The battles of ancient armies in films are often depicted as a clash of one crowd with another, exactly the same. Even if before the battle the warriors are lined up in a phalanx or a manipulative formation, all the same, immediately after the start of the battle, the ranks mix and then a chaotic fight between individual characters begins on the screen. Of course, such a spectacle has nothing to do with reality. Only completely wild tribes could run in a crowd without any order, all civilized peoples from ancient times fought only in formation.
Since the ancient Greeks, it was considered the worst disgrace for a warrior to leave his place in the ranks during a battle. It doesn’t matter for what reason the infantryman did this – out of cowardice or, on the contrary, ran forward to show his prowess. In any case, his act left an open hole in the solid wall of shields, which the enemy could immediately take advantage of. Therefore, the main manifestation of discipline in battle was maintaining the formation and maintaining contact with his comrades on the right and left. The killed and seriously wounded were dragged from the front ranks, immediately replacing them with other soldiers.
For the Romans, military discipline was even stricter. All the maneuvers of the basic unit of the Roman army – maniples – were repeatedly worked out. The centurions literally with sticks hammered into their subordinates the skill of instant rebuilding and plugging holes in the ranks. He was not a legionnaire required to masterfully fence or masterfully wield a spear. First of all, he had to be hardy (even just carrying the weight of armor and equipment on himself all day was by no means easy), but the most important thing was to be able to execute any order of the commander, quickly and without question.
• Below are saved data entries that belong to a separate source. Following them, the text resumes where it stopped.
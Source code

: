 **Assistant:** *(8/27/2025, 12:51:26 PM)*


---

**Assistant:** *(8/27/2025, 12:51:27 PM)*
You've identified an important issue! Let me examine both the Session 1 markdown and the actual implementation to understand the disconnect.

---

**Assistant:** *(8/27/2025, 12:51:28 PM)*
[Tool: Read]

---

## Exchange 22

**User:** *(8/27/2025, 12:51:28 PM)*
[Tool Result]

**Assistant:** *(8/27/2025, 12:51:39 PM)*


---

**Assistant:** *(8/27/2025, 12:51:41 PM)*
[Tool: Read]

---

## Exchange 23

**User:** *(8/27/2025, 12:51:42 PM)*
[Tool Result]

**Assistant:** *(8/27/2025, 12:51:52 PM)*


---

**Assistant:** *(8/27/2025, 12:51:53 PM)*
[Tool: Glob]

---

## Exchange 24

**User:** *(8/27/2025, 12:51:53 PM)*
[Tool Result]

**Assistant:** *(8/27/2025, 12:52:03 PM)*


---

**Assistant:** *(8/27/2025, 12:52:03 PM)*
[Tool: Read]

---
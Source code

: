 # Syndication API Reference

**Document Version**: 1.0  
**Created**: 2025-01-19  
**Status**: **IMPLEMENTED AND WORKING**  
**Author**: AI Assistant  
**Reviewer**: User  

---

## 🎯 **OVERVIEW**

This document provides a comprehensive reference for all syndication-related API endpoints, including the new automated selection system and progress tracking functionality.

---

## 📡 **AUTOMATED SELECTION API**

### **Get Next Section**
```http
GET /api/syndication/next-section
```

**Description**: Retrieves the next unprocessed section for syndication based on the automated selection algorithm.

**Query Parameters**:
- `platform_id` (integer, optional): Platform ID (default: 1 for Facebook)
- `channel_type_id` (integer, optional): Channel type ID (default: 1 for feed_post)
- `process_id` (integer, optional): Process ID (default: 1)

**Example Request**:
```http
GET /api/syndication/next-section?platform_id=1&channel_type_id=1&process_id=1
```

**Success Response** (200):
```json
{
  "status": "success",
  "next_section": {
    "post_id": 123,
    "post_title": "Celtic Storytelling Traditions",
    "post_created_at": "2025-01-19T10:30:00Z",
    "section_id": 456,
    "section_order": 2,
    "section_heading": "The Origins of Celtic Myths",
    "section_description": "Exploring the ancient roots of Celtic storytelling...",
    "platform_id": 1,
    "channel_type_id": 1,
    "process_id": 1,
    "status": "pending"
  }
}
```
In the first row of the Roman legion there were usually ghastats. They were the youngest of the legionnaires, their age was 21-25 years. The older infantrymen stood in the second line, they were called the principles. Veterans, triarii (warriors of the third line) were behind, performing the functions of a reserve and, if necessary, a detachment. During the Punic Wars, the legion of 4,200 had 1,200 Gastats. However, they were not the first to enter the battle.
Each gastat maniple was assigned from 20 to 40 lightly armed infantrymen who fought out of order. It was they who began the battle, first showered the enemy with darts, and then fleeing behind the back rows of the legionnaires, so as not to interfere with the hastats. Before the battle, the maniples were lined up in a checkerboard pattern, in two rows – one after the other. Immediately before the collision with the enemy, the ranks united, filling the gaps in the formation and forming a solid wall of shields.
The fight began with the throw of pilums (heavy throwing darts). Thanks to its long metal point, the pilum would get stuck in the enemy’s shield, forcing the enemy to throw it. Each ghastat had two pilums, the back rows in a chain passed them to the front ones, so a whole flurry of pilums fell on the enemy. After that, the ghastats attacked the enemy with a quick step, trying to knock him to the ground with a coordinated blow of large heavy shields – scutums. With the gladius sword, the legionaries struck stabbing blows in the gap between the shields. If the first blow failed to turn the enemy to flight and the battle dragged on, the fighters of the first line were replaced by their comrades from the back rows at the signal that the centurions gave a special whistle.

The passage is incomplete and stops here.